Autumn Statement: Capital gains tax and Inheritance Tax
Accelerated payment of capital gains tax on certain property sales have caught the headlines, although in reality very little has changed in today’s Autumn Statement.
From 2019, those selling second homes (i.e. property which is not one’s principal private residence), whether here or abroad, will have to pay the tax within 30 days of the sale rather than in the January following the tax year of the sale. This is hardly a hardship since the seller has the proceeds of sale, and it was always an unexpected boon to have up to 21 months to pay the tax, during which time the amount of tax could be invested by the tax payer.

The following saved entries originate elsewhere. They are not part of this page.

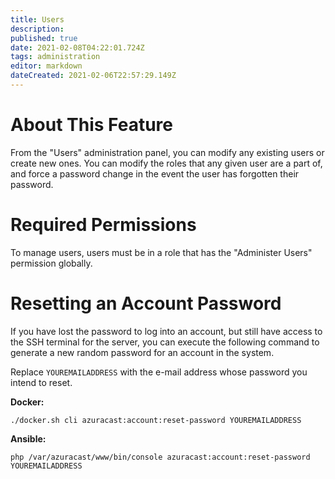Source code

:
 ```yaml
---
title: Users
description: 
published: true
date: 2021-02-08T04:22:01.724Z
tags: administration
editor: markdown
dateCreated: 2021-02-06T22:57:29.149Z
---
```


# About This Feature

From the "Users" administration panel, you can modify any existing users or create new ones. You can modify the roles that any given user are a part of, and force a password change in the event the user has forgotten their password.

# Required Permissions

To manage users, users must be in a role that has the "Administer Users" permission globally.

# Resetting an Account Password

If you have lost the password to log into an account, but still have access to the SSH terminal for the server, you can execute the following command to generate a new random password for an account in the system.

Replace `YOUREMAILADDRESS` with the e-mail address whose password you intend to reset.

**Docker:**
```
./docker.sh cli azuracast:account:reset-password YOUREMAILADDRESS
```

**Ansible:**
```
php /var/azuracast/www/bin/console azuracast:account:reset-password YOUREMAILADDRESS
```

A lot more could have changed in the Autumn Statement but has not. There was speculation that the rate of capital gains tax (currently 18 percent or 28 percent depending on a person’s top rate of tax) might change but it remains the same.
The tax exempt status of one’s own home remains the same, so is practice the change only affects those with investment properties or second homes.
Surprisingly, the change only affects residential property. There seems no logical reason for not extending the 30 day payment rule to sales of commercial property owned by an individual, or stock exchange investments. As a firm we recently held £600,000 for an extended period on account of capital gains tax on a sale of shares in a private company. This produced just under £10,000 of interest for the tax payer before the tax had to be paid. There was no point in paying the tax early, and in this regard the opportunity to take a turn on the money post the Autumn Statement remains the same.
Significantly for inheritance tax planning, nothing has changed regarding gifts of a second property down a generation which the law treats as a disposal triggering capital gains tax. It remains the case that the family either has up to 21 months to pay capital gains tax on any gain since purchase, or the family can postpone the tax almost indefinitely by transferring the property into a family trust.
Second-home owners, who have arguably fuelled much of the continued rise in house prices, are clearly regarded as a soft target in this Autumn Statement. An unexpected new 3% Stamp Duty Land Tax surcharge will apply on the purchase of second properties, frequently done as buy-to-lets. Those buying a £250,000 investment property before April will pay £2,500 SDLT. From April 2016 there will be an additional £3,750 i.e. £6,250 SDLT in total. Watch therefore for a surge in the investment property market and therefore additional SDLT take in the run up to the tax year end!
Inheritance Tax has not been touched any further since the Chancellor’s last Budget, including the long-standing favourable retrospective tax treatment of Deeds of Variation provided they meet the statutory requirements. There had been some discussion of a review prior to the last election, but it seems increasingly unlikely that anything will be changed in this Parliament.